* Information provided *
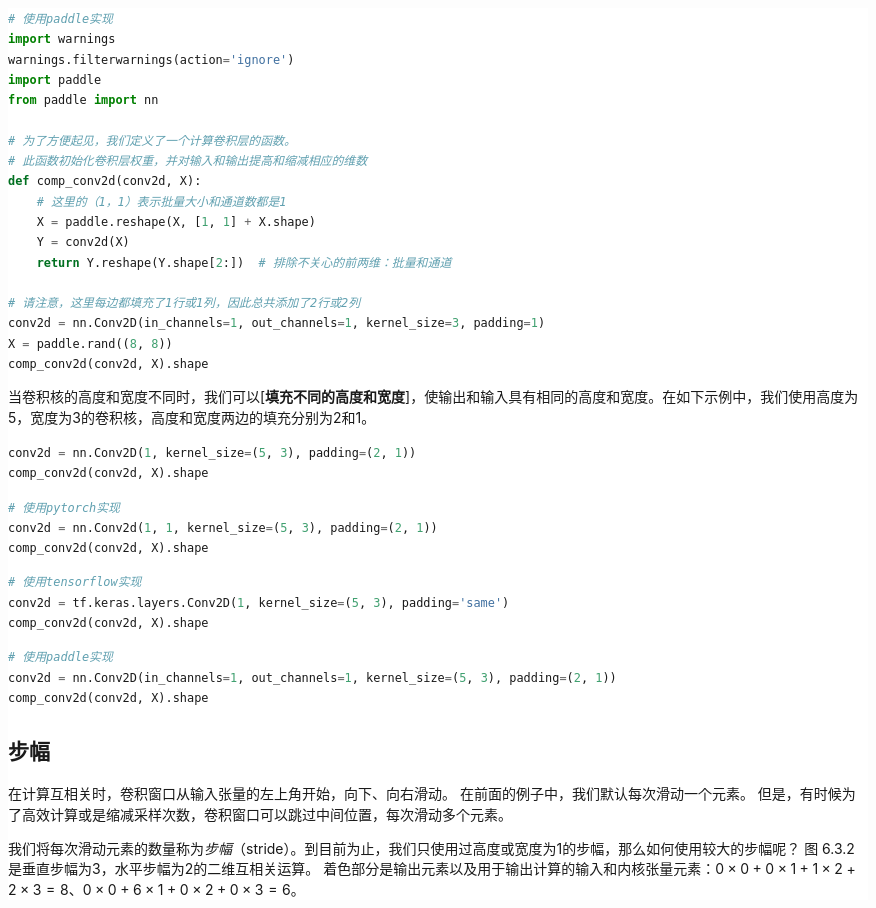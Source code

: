 
```python
# 使用paddle实现
import warnings
warnings.filterwarnings(action='ignore')
import paddle
from paddle import nn

# 为了方便起见，我们定义了一个计算卷积层的函数。
# 此函数初始化卷积层权重，并对输入和输出提高和缩减相应的维数
def comp_conv2d(conv2d, X):
    # 这里的（1，1）表示批量大小和通道数都是1
    X = paddle.reshape(X, [1, 1] + X.shape)
    Y = conv2d(X)
    return Y.reshape(Y.shape[2:])  # 排除不关心的前两维：批量和通道

# 请注意，这里每边都填充了1行或1列，因此总共添加了2行或2列
conv2d = nn.Conv2D(in_channels=1, out_channels=1, kernel_size=3, padding=1)
X = paddle.rand((8, 8))
comp_conv2d(conv2d, X).shape
```

当卷积核的高度和宽度不同时，我们可以[**填充不同的高度和宽度**]，使输出和输入具有相同的高度和宽度。在如下示例中，我们使用高度为5，宽度为3的卷积核，高度和宽度两边的填充分别为2和1。

```python
conv2d = nn.Conv2D(1, kernel_size=(5, 3), padding=(2, 1))
comp_conv2d(conv2d, X).shape
```

```python
# 使用pytorch实现
conv2d = nn.Conv2d(1, 1, kernel_size=(5, 3), padding=(2, 1))
comp_conv2d(conv2d, X).shape
```

```python
# 使用tensorflow实现
conv2d = tf.keras.layers.Conv2D(1, kernel_size=(5, 3), padding='same')
comp_conv2d(conv2d, X).shape
```

```python
# 使用paddle实现
conv2d = nn.Conv2D(in_channels=1, out_channels=1, kernel_size=(5, 3), padding=(2, 1))
comp_conv2d(conv2d, X).shape
```

## 步幅

在计算互相关时，卷积窗口从输入张量的左上角开始，向下、向右滑动。
在前面的例子中，我们默认每次滑动一个元素。
但是，有时候为了高效计算或是缩减采样次数，卷积窗口可以跳过中间位置，每次滑动多个元素。

我们将每次滑动元素的数量称为*步幅*（stride）。到目前为止，我们只使用过高度或宽度为$1$的步幅，那么如何使用较大的步幅呢？
 图 6.3.2 是垂直步幅为$3$，水平步幅为$2$的二维互相关运算。
着色部分是输出元素以及用于输出计算的输入和内核张量元素：$0\times0+0\times1+1\times2+2\times3=8$、$0\times0+6\times1+0\times2+0\times3=6$。
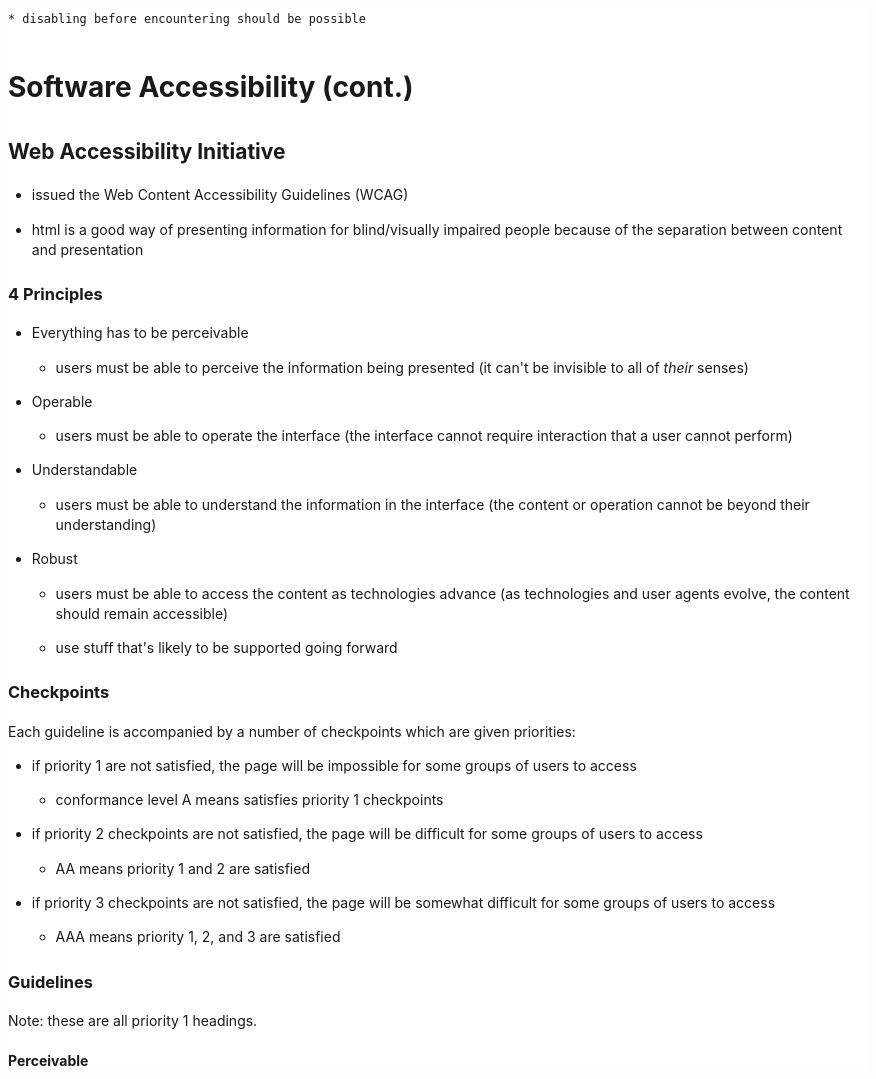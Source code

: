     * disabling before encountering should be possible

# Software Accessibility (cont.)

## Web Accessibility Initiative

* issued the Web Content Accessibility Guidelines (WCAG)

* html is a good way of presenting information for blind/visually impaired people because of the separation between content and presentation

### 4 Principles

* Everything has to be perceivable

    * users must be able to perceive the information being presented (it can't be invisible to all of *their* senses)

* Operable

    * users must be able to operate the interface (the interface cannot require interaction that a user cannot perform)

* Understandable

    * users must be able to understand the information in the interface (the content or operation cannot be beyond their understanding)

* Robust

    * users must be able to access the content as technologies advance (as technologies and user agents evolve, the content should remain accessible)

    * use stuff that's likely to be supported going forward

### Checkpoints

Each guideline is accompanied by a number of checkpoints which are given priorities:

* if priority 1 are not satisfied, the page will be impossible for some groups of users to access

    * conformance level A means satisfies priority 1 checkpoints

* if priority 2 checkpoints are not satisfied, the page will be difficult for some groups of users to access

    * AA means priority 1 and 2 are satisfied

* if priority 3 checkpoints are not satisfied, the page will be somewhat difficult for some groups of users to access

    * AAA means priority 1, 2, and 3 are satisfied

### Guidelines

Note: these are all priority 1 headings.

#### Perceivable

* Exercise instructions *
Skipping any pictures, copy the entries exactly as they appear.

* Written answer *
Source code

: 
```python
# 使用paddle实现
import warnings
warnings.filterwarnings(action='ignore')
import paddle
from paddle import nn

# 为了方便起见，我们定义了一个计算卷积层的函数。
# 此函数初始化卷积层权重，并对输入和输出提高和缩减相应的维数
def comp_conv2d(conv2d, X):
    # 这里的（1，1）表示批量大小和通道数都是1
    X = paddle.reshape(X, [1, 1] + X.shape)
    Y = conv2d(X)
    return Y.reshape(Y.shape[2:])  # 排除不关心的前两维：批量和通道

# 请注意，这里每边都填充了1行或1列，因此总共添加了2行或2列
conv2d = nn.Conv2D(in_channels=1, out_channels=1, kernel_size=3, padding=1)
X = paddle.rand((8, 8))
comp_conv2d(conv2d, X).shape
```

当卷积核的高度和宽度不同时，我们可以[**填充不同的高度和宽度**]，使输出和输入具有相同的高度和宽度。在如下示例中，我们使用高度为5，宽度为3的卷积核，高度和宽度两边的填充分别为2和1。

```python
conv2d = nn.Conv2D(1, kernel_size=(5, 3), padding=(2, 1))
comp_conv2d(conv2d, X).shape
```

```python
# 使用pytorch实现
conv2d = nn.Conv2d(1, 1, kernel_size=(5, 3), padding=(2, 1))
comp_conv2d(conv2d, X).shape
```

```python
# 使用tensorflow实现
conv2d = tf.keras.layers.Conv2D(1, kernel_size=(5, 3), padding='same')
comp_conv2d(conv2d, X).shape
```

```python
# 使用paddle实现
conv2d = nn.Conv2D(in_channels=1, out_channels=1, kernel_size=(5, 3), padding=(2, 1))
comp_conv2d(conv2d, X).shape
```

## 步幅

在计算互相关时，卷积窗口从输入张量的左上角开始，向下、向右滑动。
在前面的例子中，我们默认每次滑动一个元素。
但是，有时候为了高效计算或是缩减采样次数，卷积窗口可以跳过中间位置，每次滑动多个元素。

我们将每次滑动元素的数量称为*步幅*（stride）。到目前为止，我们只使用过高度或宽度为$1$的步幅，那么如何使用较大的步幅呢？
 图 6.3.2 是垂直步幅为$3$，水平步幅为$2$的二维互相关运算。
着色部分是输出元素以及用于输出计算的输入和内核张量元素：$0\times0+0\times1+1\times2+2\times3=8$、$0\times0+6\times1+0\times2+0\times3=6$。
Source code

:     * disabling before encountering should be possible

# Software Accessibility (cont.)

## Web Accessibility Initiative

* issued the Web Content Accessibility Guidelines (WCAG)

* html is a good way of presenting information for blind/visually impaired people because of the separation between content and presentation

### 4 Principles

* Everything has to be perceivable

    * users must be able to perceive the information being presented (it can't be invisible to all of *their* senses)

* Operable

    * users must be able to operate the interface (the interface cannot require interaction that a user cannot perform)

* Understandable

    * users must be able to understand the information in the interface (the content or operation cannot be beyond their understanding)

* Robust

    * users must be able to access the content as technologies advance (as technologies and user agents evolve, the content should remain accessible)

    * use stuff that's likely to be supported going forward

### Checkpoints

Each guideline is accompanied by a number of checkpoints which are given priorities:

* if priority 1 are not satisfied, the page will be impossible for some groups of users to access

    * conformance level A means satisfies priority 1 checkpoints

* if priority 2 checkpoints are not satisfied, the page will be difficult for some groups of users to access

    * AA means priority 1 and 2 are satisfied

* if priority 3 checkpoints are not satisfied, the page will be somewhat difficult for some groups of users to access

    * AAA means priority 1, 2, and 3 are satisfied

### Guidelines

Note: these are all priority 1 headings.

#### Perceivable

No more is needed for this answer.